Spinrad writes "On Books", a monthly book review column for Asimov's. In the July 2014 issue of Asimov's, he discusse the difference between speculative fiction and fantasy.
[L]iterarily speaking, fantasy is any fiction based on an element of the impossible that both the reader and the writer believe is impossible, that being the literary game. But literarily speaking, science fiction must be fiction based on a speculative element that does not knowingly violate the current scientific concept of the laws of mass and energy; the improbable for sure, the highly improbable, why not, but not the forthrightly known impossible.
Does the speculative element have to be scientific or technological? Not really. Literarily speaking "science fiction" is really an accidental misnomer for "speculative fiction"—that is, fiction with a speculative element of the currently non-existent but possible.
We generally count Orwell's 1984 as speculative fiction, whose speculative element is political. Or Theodore Sturgeon's More Than Human, whose speculative element is psychological. Or Bradbury's Fahrenheit 451, whose speculative element is cultural. The speculative element doesn't have to be scientific or technological. But speculative fiction does have to be something set in the future, at least in the immediate future, not the past, and not in a knowingly impossible realm of fantasy.
For a speculative element must be currently non-existent but perceived as possible, something that could exist—in the future.
So speculative fiction by its very literary nature does have to be set in a future, however far or immanent that future may be. The change or changes it postulates cannot be known impossibilities, because if they are, the story is inherently fantasy.
That's what makes it speculative fiction.
There is much that is called "science fiction" that is not science based, that is not truly speculative, and that, by this definition, deserves to be called fantasy. Spinrad believes this is a problem because it confuses "science with magic, wishful thinking with real possibility". We should, instead, look forward "with a visionary eye, heart, and mind to multiplex possible futures that are not merely futures that we will make, for better or for worse, but that we cannot avoid making, one way or the other."

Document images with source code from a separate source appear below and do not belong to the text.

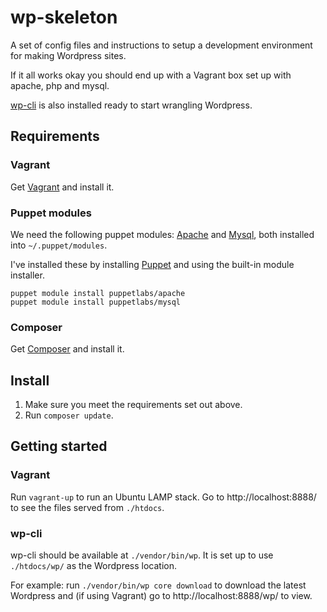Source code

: # wp-skeleton

A set of config files and instructions to setup a development environment for making Wordpress sites.

If it all works okay you should end up with a Vagrant box set up with apache, php and mysql.

[wp-cli](http://wp-cli.org/) is also installed ready to start wrangling Wordpress.  

## Requirements

### Vagrant

Get [Vagrant](http://www.vagrantup.com/) and install it.

### Puppet modules

We need the following puppet modules: [Apache](https://forge.puppetlabs.com/puppetlabs/apache) and [Mysql](https://forge.puppetlabs.com/puppetlabs/mysql), both installed into `~/.puppet/modules`.

I've installed these by installing [Puppet](https://puppetlabs.com/) and using the built-in module installer.

    puppet module install puppetlabs/apache  
    puppet module install puppetlabs/mysql

### Composer

Get [Composer](http://getcomposer.org/) and install it.

## Install

1. Make sure you meet the requirements set out above.
2. Run `composer update`.

## Getting started

### Vagrant

Run `vagrant-up` to run an Ubuntu LAMP stack. Go to http://localhost:8888/ to see the files served from `./htdocs`.

### wp-cli

wp-cli should be available at `./vendor/bin/wp`. It is set up to use `./htdocs/wp/` as the Wordpress location.

For example: run `./vendor/bin/wp core download` to download the latest Wordpress and (if using Vagrant) go to http://localhost:8888/wp/ to view.
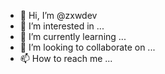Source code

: - 👋 Hi, I’m @zxwdev
- 👀 I’m interested in ...
- 🌱 I’m currently learning ...
- 💞️ I’m looking to collaborate on ...
- 📫 How to reach me ...

<!---
zxwdev/zxwdev is a ✨ special ✨ repository because its `README.md` (this file) appears on your GitHub profile.
You can click the Preview link to take a look at your changes.
--->
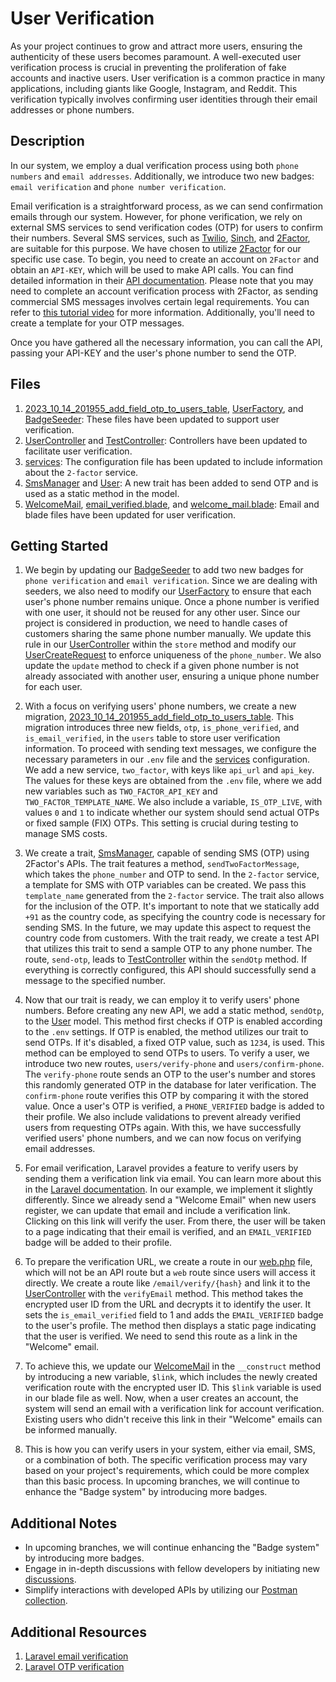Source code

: # User Verification

As your project continues to grow and attract more users, ensuring the authenticity of these users becomes paramount. A well-executed user verification process is crucial in preventing the proliferation of fake accounts and inactive users. User verification is a common practice in many applications, including giants like Google, Instagram, and Reddit. This verification typically involves confirming user identities through their email addresses or phone numbers.

## Description

In our system, we employ a dual verification process using both `phone numbers` and `email addresses`. Additionally, we introduce two new badges: `email verification` and `phone number verification`.

Email verification is a straightforward process, as we can send confirmation emails through our system. However, for phone verification, we rely on external SMS services to send verification codes (OTP) for users to confirm their numbers. Several SMS services, such as [Twilio](https://www.twilio.com/en-us), [Sinch](https://www.sinch.com/en-in/products/apis/messaging/sms/), and [2Factor](https://2factor.in/v3/index), are suitable for this purpose. We have chosen to utilize [2Factor](https://2factor.in/v3/index) for our specific use case. To begin, you need to create an account on `2Factor` and obtain an `API-KEY`, which will be used to make API calls. You can find detailed information in their [API documentation](https://2fa.api-docs.io/v1/getting-started-with-2factor-api/enterprise-a2p-messaging-and-otp-solution-provider). Please note that you may need to complete an account verification process with 2Factor, as sending commercial SMS messages involves certain legal requirements. You can refer to [this tutorial video](https://www.youtube.com/watch?v=b9p85Yjr44o&t=614s) for more information. Additionally, you'll need to create a template for your OTP messages.

Once you have gathered all the necessary information, you can call the API, passing your API-KEY and the user's phone number to send the OTP.

## Files

1. [2023_10_14_201955_add_field_otp_to_users_table](database/migrations/2023_10_14_201955_add_field_otp_to_users_table.php), [UserFactory](database/factories/UserFactory.php), and [BadgeSeeder](database/seeders/BadgeSeeder.php): These files have been updated to support user verification.
2. [UserController](app/Http/Controllers/Api/v1/UserController.php) and [TestController](app/Http/Controllers/Api/v1/TestController.php): Controllers have been updated to facilitate user verification.
3. [services](config/services.php): The configuration file has been updated to include information about the `2-factor` service.
4. [SmsManager](app/Traits/SmsManager.php) and [User](app/Models/User.php): A new trait has been added to send OTP and is used as a static method in the model.
5. [WelcomeMail](app/Mail/WelcomeMail.php), [email_verified.blade](resources/views/email_verified.blade.php), and [welcome_mail.blade](resources/views/welcome_mail.blade.php): Email and blade files have been updated for user verification.

## Getting Started

1. We begin by updating our [BadgeSeeder](database/seeders/BadgeSeeder.php) to add two new badges for `phone verification` and `email verification`. Since we are dealing with seeders, we also need to modify our [UserFactory](database/factories/UserFactory.php) to ensure that each user's phone number remains unique. Once a phone number is verified with one user, it should not be reused for any other user. Since our project is considered in production, we need to handle cases of customers sharing the same phone number manually. We update this rule in our [UserController](app/Http/Controllers/Api/v1/UserController.php) within the `store` method and modify our [UserCreateRequest](app/Http/Requests/Api/v1/UserCreateRequest.php) to enforce uniqueness of the `phone_number`. We also update the `update` method to check if a given phone number is not already associated with another user, ensuring a unique phone number for each user.

2. With a focus on verifying users' phone numbers, we create a new migration, [2023_10_14_201955_add_field_otp_to_users_table](database/migrations/2023_10_14_201955_add_field_otp_to_users_table.php). This migration introduces three new fields, `otp`, `is_phone_verified`, and `is_email_verified`, in the `users` table to store user verification information. To proceed with sending text messages, we configure the necessary parameters in our `.env` file and the [services](config/services.php) configuration. We add a new service, `two_factor`, with keys like `api_url` and `api_key`. The values for these keys are obtained from the `.env` file, where we add new variables such as `TWO_FACTOR_API_KEY` and `TWO_FACTOR_TEMPLATE_NAME`. We also include a variable, `IS_OTP_LIVE`, with values `0` and `1` to indicate whether our system should send actual OTPs or fixed sample (FIX) OTPs. This setting is crucial during testing to manage SMS costs.

3. We create a trait, [SmsManager](app/Traits/SmsManager.php), capable of sending SMS (OTP) using 2Factor's APIs. The trait features a method, `sendTwoFactorMessage`, which takes the `phone_number` and OTP to send. In the `2-factor` service, a template for SMS with OTP variables can be created. We pass this `template_name` generated from the `2-factor` service. The trait also allows for the inclusion of the OTP. It's important to note that we statically add `+91` as the country code, as specifying the country code is necessary for sending SMS. In the future, we may update this aspect to request the country code from customers. With the trait ready, we create a test API that utilizes this trait to send a sample OTP to any phone number. The route, `send-otp`, leads to [TestController](app/Http/Controllers/Api/v1/TestController.php) within the `sendOtp` method. If everything is correctly configured, this API should successfully send a message to the specified number.

4. Now that our trait is ready, we can employ it to verify users' phone numbers. Before creating any new API, we add a static method, `sendOtp`, to the [User](app/Models/User.php) model. This method first checks if OTP is enabled according to the `.env` settings. If OTP is enabled, the method utilizes our trait to send OTPs. If it's disabled, a fixed OTP value, such as `1234`, is used. This method can be employed to send OTPs to users. To verify a user, we introduce two new routes, `users/verify-phone` and `users/confirm-phone`. The `verify-phone` route sends an OTP to the user's number and stores this randomly generated OTP in the database for later verification. The `confirm-phone` route verifies this OTP by comparing it with the stored value. Once a user's OTP is verified, a `PHONE_VERIFIED` badge is added to their profile. We also include validations to prevent already verified users from requesting OTPs again. With this, we have successfully verified users' phone numbers, and we can now focus on verifying email addresses.

5. For email verification, Laravel provides a feature to verify users by sending them a verification link via email. You can learn more about this in the [Laravel documentation](https://laravel.com/docs/10.x/verification#introduction). In our example, we implement it slightly differently. Since we already send a "Welcome Email" when new users register, we can update that email and include a verification link. Clicking on this link will verify the user. From there, the user will be taken to a page indicating that their email is verified, and an `EMAIL_VERIFIED` badge will be added to their profile.

6. To prepare the verification URL, we create a route in our [web.php](routes/web.php) file, which will not be an API route but a `web` route since users will access it directly. We create a route like `/email/verify/{hash}` and link it to the [UserController](app/Http/Controllers/Api/v1/UserController.php) with the `verifyEmail` method. This method takes the encrypted user ID from the URL and decrypts it to identify the user. It sets the `is_email_verified` field to 1 and adds the `EMAIL_VERIFIED` badge to the user's profile. The method then displays a static page indicating that the user is verified. We need to send this route as a link in the "Welcome" email.

7. To achieve this, we update our [WelcomeMail](app/Mail/WelcomeMail.php) in the `__construct` method by introducing a new variable, `$link`, which includes the newly created verification route with the encrypted user ID. This `$link` variable is used in our blade file as well. Now, when a user creates an account, the system will send an email with a verification link for account verification. Existing users who didn't receive this link in their "Welcome" emails can be informed manually.

8. This is how you can verify users in your system, either via email, SMS, or a combination of both. The specific verification process may vary based on your project's requirements, which could be more complex than this basic process. In upcoming branches, we will continue to enhance the "Badge system" by introducing more badges.

## Additional Notes

- In upcoming branches, we will continue enhancing the "Badge system" by introducing more badges.
- Engage in in-depth discussions with fellow developers by initiating new [discussions](https://github.com/mazimez/laravel-hands-on/discussions).
- Simplify interactions with developed APIs by utilizing our [Postman collection](https://elements.getpostman.com/redirect?entityId=13692349-4c7deece-f174-43a3-adfa-95e6cf36792b&entityType=collection).

## Additional Resources

1. [Laravel email verification](https://laravel.com/docs/10.x/verification)
2. [Laravel OTP verification](https://unitedwebsoft.in/blog/implement-OTP-login-in-laravel-application-project)
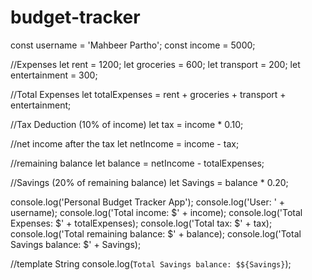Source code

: # budget-tracker
const username = 'Mahbeer Partho';
const income = 5000;


//Expenses
let rent =  1200;
let groceries = 600;
let transport = 200;
let entertainment = 300;

//Total Expenses
let totalExpenses = rent + groceries + transport + entertainment;

//Tax Deduction (10% of income)
let tax = income * 0.10;

//net income after the tax
let netIncome = income - tax;

//remaining balance
let balance = netIncome - totalExpenses;

//Savings (20% of remaining balance)
let Savings = balance * 0.20;

console.log('Personal Budget Tracker App');
console.log('User: ' + username);
console.log('Total income: $' + income);
console.log('Total Expenses: $' + totalExpenses);
console.log('Total tax: $' + tax);
console.log('Total remaining balance: $' + balance);
console.log('Total Savings balance: $' + Savings);

//template String
console.log(`Total Savings balance: $${Savings}`);
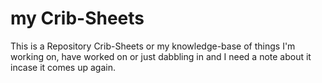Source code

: # my Crib-Sheets

This is a Repository Crib-Sheets or my knowledge-base of things I'm working on, have worked on or just dabbling in and I need a note about it incase it comes up again.
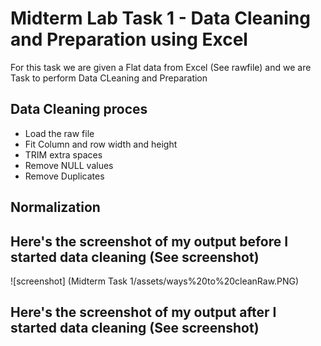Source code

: 
# Midterm Lab Task 1 - Data Cleaning and Preparation using Excel
For this task we are given a Flat data from Excel (See rawfile) and we are Task to perform Data CLeaning and Preparation 
## Data Cleaning proces
- Load the raw file
- Fit Column and row width and height
- TRIM extra spaces
- Remove NULL values
- Remove Duplicates
## Normalization 
## Here's the screenshot of my output before I started data cleaning (See screenshot)
![screenshot] (Midterm Task 1/assets/ways%20to%20cleanRaw.PNG)
## Here's the screenshot of my output after I started data cleaning (See screenshot)
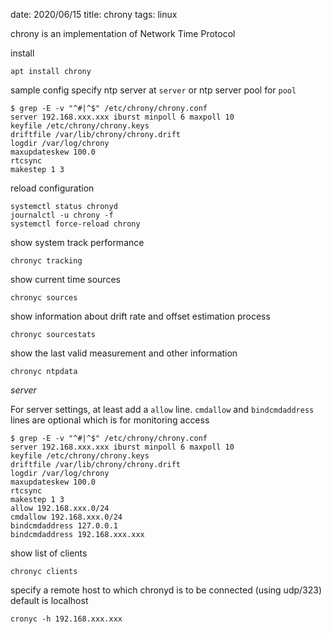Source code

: date: 2020/06/15
title: chrony
tags: linux

chrony is an implementation of Network Time Protocol

install

	apt install chrony

sample config
specify ntp server at `server` or ntp server pool for `pool`

	$ grep -E -v "^#|^$" /etc/chrony/chrony.conf
	server 192.168.xxx.xxx iburst minpoll 6 maxpoll 10
	keyfile /etc/chrony/chrony.keys
	driftfile /var/lib/chrony/chrony.drift
	logdir /var/log/chrony
	maxupdateskew 100.0
	rtcsync
	makestep 1 3

reload configuration

	systemctl status chronyd
	journalctl -u chrony -f
	systemctl force-reload chrony

show system track performance

	chronyc tracking

show current time sources

	chronyc sources

show information about drift rate and offset estimation process

	chronyc sourcestats

show the last valid measurement and other information

	chronyc ntpdata

*server*

For server settings, at least add a `allow` line.
`cmdallow` and `bindcmdaddress` lines are optional which is for monitoring access

	$ grep -E -v "^#|^$" /etc/chrony/chrony.conf
	server 192.168.xxx.xxx iburst minpoll 6 maxpoll 10
	keyfile /etc/chrony/chrony.keys
	driftfile /var/lib/chrony/chrony.drift
	logdir /var/log/chrony
	maxupdateskew 100.0
	rtcsync
	makestep 1 3
	allow 192.168.xxx.0/24
	cmdallow 192.168.xxx.0/24
	bindcmdaddress 127.0.0.1
	bindcmdaddress 192.168.xxx.xxx

show list of clients

	chronyc clients

specify a remote host to which chronyd is to be connected (using udp/323)
default is localhost

	cronyc -h 192.168.xxx.xxx
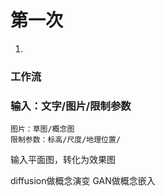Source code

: # 第一次
1.

### 工作流


### 输入：文字/图片/限制参数
	图片：草图/概念图
	限制参数：标高/尺度/地理位置/

输入平面图，转化为效果图

diffusion做概念演变 GAN做概念嵌入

This encapsulates what I have always loved about SF. Good SF acts a little bit like a car's headlights. It partially illuminates what's coming next and either excites me or warns me. It can give me an advance glimpse of the good times that are coming or an advance warning of the dangers that lurk just out of sight.
I want to refocus on reading true speculative fiction and not just "science fiction". I still enjoy fantasy and I still plan to read plenty of it. But it's the true speculative fiction that gets me excited and that I want more of.